___ Material supplied ___
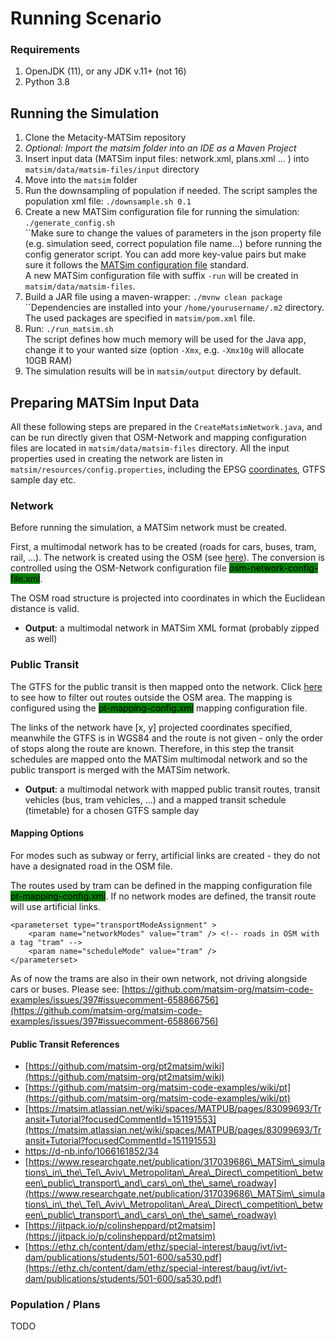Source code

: # Running Scenario

### Requirements

1. OpenJDK (11), or any JDK v.11+ (not 16)
2. Python 3.8

## Running the Simulation

1. Clone the Metacity-MATSim repository
2. _Optional: Import the matsim folder into an IDE as a Maven Project_&#x20;
3. Insert input data (MATSim input files: network.xml, plans.xml ... ) into `matsim/data/matsim-files/input` directory
4. Move into the `matsim` folder
5. Run the downsampling of population if needed. The script samples the population xml file: `./downsample.sh 0.1`
6. Create a new MATSim configuration file for running the simulation: `./generate_config.sh`\
   ``Make sure to change the values of parameters in the json property file (e.g. simulation seed, correct population file name...) before running the config generator script. You can add more key-value pairs but make sure it follows the [MATSim configuration file](config-file.md) standard.\
   A new MATSim configuration file with suffix `-run` will be created in `matsim/data/matsim-files`.
7. Build a JAR file using a maven-wrapper: `./mvnw clean package`\
   ``Dependencies are installed into your `/home/yourusername/.m2` directory.\
   The used packages are specified in `matsim/pom.xml` file.
8. Run: `./run_matsim.sh`\
   The script defines how much memory will be used for the Java app, change it to your wanted size (option `-Xmx`, e.g. `-Xmx10g` will allocate 10GB RAM)
9. The simulation results will be in `matsim/output` directory by default.

## Preparing MATSim Input Data

All these following steps are prepared in the `CreateMatsimNetwork.java`, and can be run directly given that OSM-Network and mapping configuration files are located in `matsim/data/matsim-files` directory. All the input properties used in creating the network are listen in `matsim/resources/config.properties`, including the EPSG [coordinates](coordinates.md), GTFS sample day etc.

### Network

Before running the simulation, a MATSim network must be created.&#x20;

First, a multimodal network has to be created (roads for cars, buses, tram, rail, ...). The network is created using the OSM (see [here](osm.md)). The conversion is controlled using the OSM-Network configuration file <mark style="background-color:green;">osm-network-config-file.xml</mark>.&#x20;

The OSM road structure is projected into coordinates in which the Euclidean distance is valid.

* **Output**: a multimodal network in MATSim XML format (probably zipped as well)

### Public Transit

The GTFS for the public transit is then mapped onto the network. Click [here](filtering-gtfs.md) to see how to filter out routes outside the OSM area. The mapping is configured using the <mark style="background-color:green;">pt-mapping-config.xml</mark> mapping configuration file.&#x20;

The links of the network have \[x, y] projected coordinates specified, meanwhile the GTFS is in WGS84 and the route is not given - only the order of stops along the route are known. Therefore, in this step the transit schedules are mapped onto the MATSim multimodal network and so the public transport is merged with the MATSim network.

* **Output**: a multimodal network with mapped public transit routes, transit vehicles (bus, tram vehicles, ...) and a mapped transit schedule (timetable) for a chosen GTFS sample day

#### Mapping Options

For modes such as subway or ferry, artificial links are created - they do not have a designated road in the OSM file.&#x20;

The routes used by tram can be defined in the mapping configuration file <mark style="background-color:green;">pt-mapping-config.xml</mark>. If no network modes are defined, the transit route will use artificial links.

```
<parameterset type="transportModeAssignment" >
	<param name="networkModes" value="tram" /> <!-- roads in OSM with a tag "tram" -->
	<param name="scheduleMode" value="tram" />
</parameterset>
```

As of now the trams are also in their own network, not driving alongside cars or buses. Please see: [https://github.com/matsim-org/matsim-code-examples/issues/397#issuecomment-658866756](https://github.com/matsim-org/matsim-code-examples/issues/397#issuecomment-658866756)

#### Public Transit References

* [https://github.com/matsim-org/pt2matsim/wiki](https://github.com/matsim-org/pt2matsim/wiki)
* [https://github.com/matsim-org/matsim-code-examples/wiki/pt](https://github.com/matsim-org/matsim-code-examples/wiki/pt)
* [https://matsim.atlassian.net/wiki/spaces/MATPUB/pages/83099693/Transit+Tutorial?focusedCommentId=151191553](https://matsim.atlassian.net/wiki/spaces/MATPUB/pages/83099693/Transit+Tutorial?focusedCommentId=151191553)
* [https://d-nb.info/1066161852/34 ](https://d-nb.info/1066161852/34)
* [https://www.researchgate.net/publication/317039686\_MATSim\_simulations\_in\_the\_Tel\_Aviv\_Metropolitan\_Area\_Direct\_competition\_between\_public\_transport\_and\_cars\_on\_the\_same\_roadway](https://www.researchgate.net/publication/317039686\_MATSim\_simulations\_in\_the\_Tel\_Aviv\_Metropolitan\_Area\_Direct\_competition\_between\_public\_transport\_and\_cars\_on\_the\_same\_roadway)
* [https://jitpack.io/p/colinsheppard/pt2matsim](https://jitpack.io/p/colinsheppard/pt2matsim)
* [https://ethz.ch/content/dam/ethz/special-interest/baug/ivt/ivt-dam/publications/students/501-600/sa530.pdf](https://ethz.ch/content/dam/ethz/special-interest/baug/ivt/ivt-dam/publications/students/501-600/sa530.pdf)

### Population / Plans

TODO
___
__Description of the task__: Apart from the pictures, set down all the entries above exactly.

__Exercise output__:
Source code

: # Running Scenario

### Requirements

1. OpenJDK (11), or any JDK v.11+ (not 16)
2. Python 3.8

## Running the Simulation

1. Clone the Metacity-MATSim repository
2. _Optional: Import the matsim folder into an IDE as a Maven Project_&#x20;
3. Insert input data (MATSim input files: network.xml, plans.xml ... ) into `matsim/data/matsim-files/input` directory
4. Move into the `matsim` folder
5. Run the downsampling of population if needed. The script samples the population xml file: `./downsample.sh 0.1`
6. Create a new MATSim configuration file for running the simulation: `./generate_config.sh`\
   ``Make sure to change the values of parameters in the json property file (e.g. simulation seed, correct population file name...) before running the config generator script. You can add more key-value pairs but make sure it follows the [MATSim configuration file](config-file.md) standard.\
   A new MATSim configuration file with suffix `-run` will be created in `matsim/data/matsim-files`.
7. Build a JAR file using a maven-wrapper: `./mvnw clean package`\
   ``Dependencies are installed into your `/home/yourusername/.m2` directory.\
   The used packages are specified in `matsim/pom.xml` file.
8. Run: `./run_matsim.sh`\
   The script defines how much memory will be used for the Java app, change it to your wanted size (option `-Xmx`, e.g. `-Xmx10g` will allocate 10GB RAM)
9. The simulation results will be in `matsim/output` directory by default.

## Preparing MATSim Input Data

All these following steps are prepared in the `CreateMatsimNetwork.java`, and can be run directly given that OSM-Network and mapping configuration files are located in `matsim/data/matsim-files` directory. All the input properties used in creating the network are listen in `matsim/resources/config.properties`, including the EPSG [coordinates](coordinates.md), GTFS sample day etc.

### Network

Before running the simulation, a MATSim network must be created.&#x20;

First, a multimodal network has to be created (roads for cars, buses, tram, rail, ...). The network is created using the OSM (see [here](osm.md)). The conversion is controlled using the OSM-Network configuration file <mark style="background-color:green;">osm-network-config-file.xml</mark>.&#x20;

The OSM road structure is projected into coordinates in which the Euclidean distance is valid.

* **Output**: a multimodal network in MATSim XML format (probably zipped as well)

### Public Transit

The GTFS for the public transit is then mapped onto the network. Click [here](filtering-gtfs.md) to see how to filter out routes outside the OSM area. The mapping is configured using the <mark style="background-color:green;">pt-mapping-config.xml</mark> mapping configuration file.&#x20;

The links of the network have \[x, y] projected coordinates specified, meanwhile the GTFS is in WGS84 and the route is not given - only the order of stops along the route are known. Therefore, in this step the transit schedules are mapped onto the MATSim multimodal network and so the public transport is merged with the MATSim network.

* **Output**: a multimodal network with mapped public transit routes, transit vehicles (bus, tram vehicles, ...) and a mapped transit schedule (timetable) for a chosen GTFS sample day

#### Mapping Options

For modes such as subway or ferry, artificial links are created - they do not have a designated road in the OSM file.&#x20;

The routes used by tram can be defined in the mapping configuration file <mark style="background-color:green;">pt-mapping-config.xml</mark>. If no network modes are defined, the transit route will use artificial links.

```
<parameterset type="transportModeAssignment" >
	<param name="networkModes" value="tram" /> <!-- roads in OSM with a tag "tram" -->
	<param name="scheduleMode" value="tram" />
</parameterset>
```

As of now the trams are also in their own network, not driving alongside cars or buses. Please see: [https://github.com/matsim-org/matsim-code-examples/issues/397#issuecomment-658866756](https://github.com/matsim-org/matsim-code-examples/issues/397#issuecomment-658866756)

#### Public Transit References

* [https://github.com/matsim-org/pt2matsim/wiki](https://github.com/matsim-org/pt2matsim/wiki)
* [https://github.com/matsim-org/matsim-code-examples/wiki/pt](https://github.com/matsim-org/matsim-code-examples/wiki/pt)
* [https://matsim.atlassian.net/wiki/spaces/MATPUB/pages/83099693/Transit+Tutorial?focusedCommentId=151191553](https://matsim.atlassian.net/wiki/spaces/MATPUB/pages/83099693/Transit+Tutorial?focusedCommentId=151191553)
* [https://d-nb.info/1066161852/34 ](https://d-nb.info/1066161852/34)
* [https://www.researchgate.net/publication/317039686\_MATSim\_simulations\_in\_the\_Tel\_Aviv\_Metropolitan\_Area\_Direct\_competition\_between\_public\_transport\_and\_cars\_on\_the\_same\_roadway](https://www.researchgate.net/publication/317039686\_MATSim\_simulations\_in\_the\_Tel\_Aviv\_Metropolitan\_Area\_Direct\_competition\_between\_public\_transport\_and\_cars\_on\_the\_same\_roadway)
* [https://jitpack.io/p/colinsheppard/pt2matsim](https://jitpack.io/p/colinsheppard/pt2matsim)
* [https://ethz.ch/content/dam/ethz/special-interest/baug/ivt/ivt-dam/publications/students/501-600/sa530.pdf](https://ethz.ch/content/dam/ethz/special-interest/baug/ivt/ivt-dam/publications/students/501-600/sa530.pdf)

### Population / Plans

TODO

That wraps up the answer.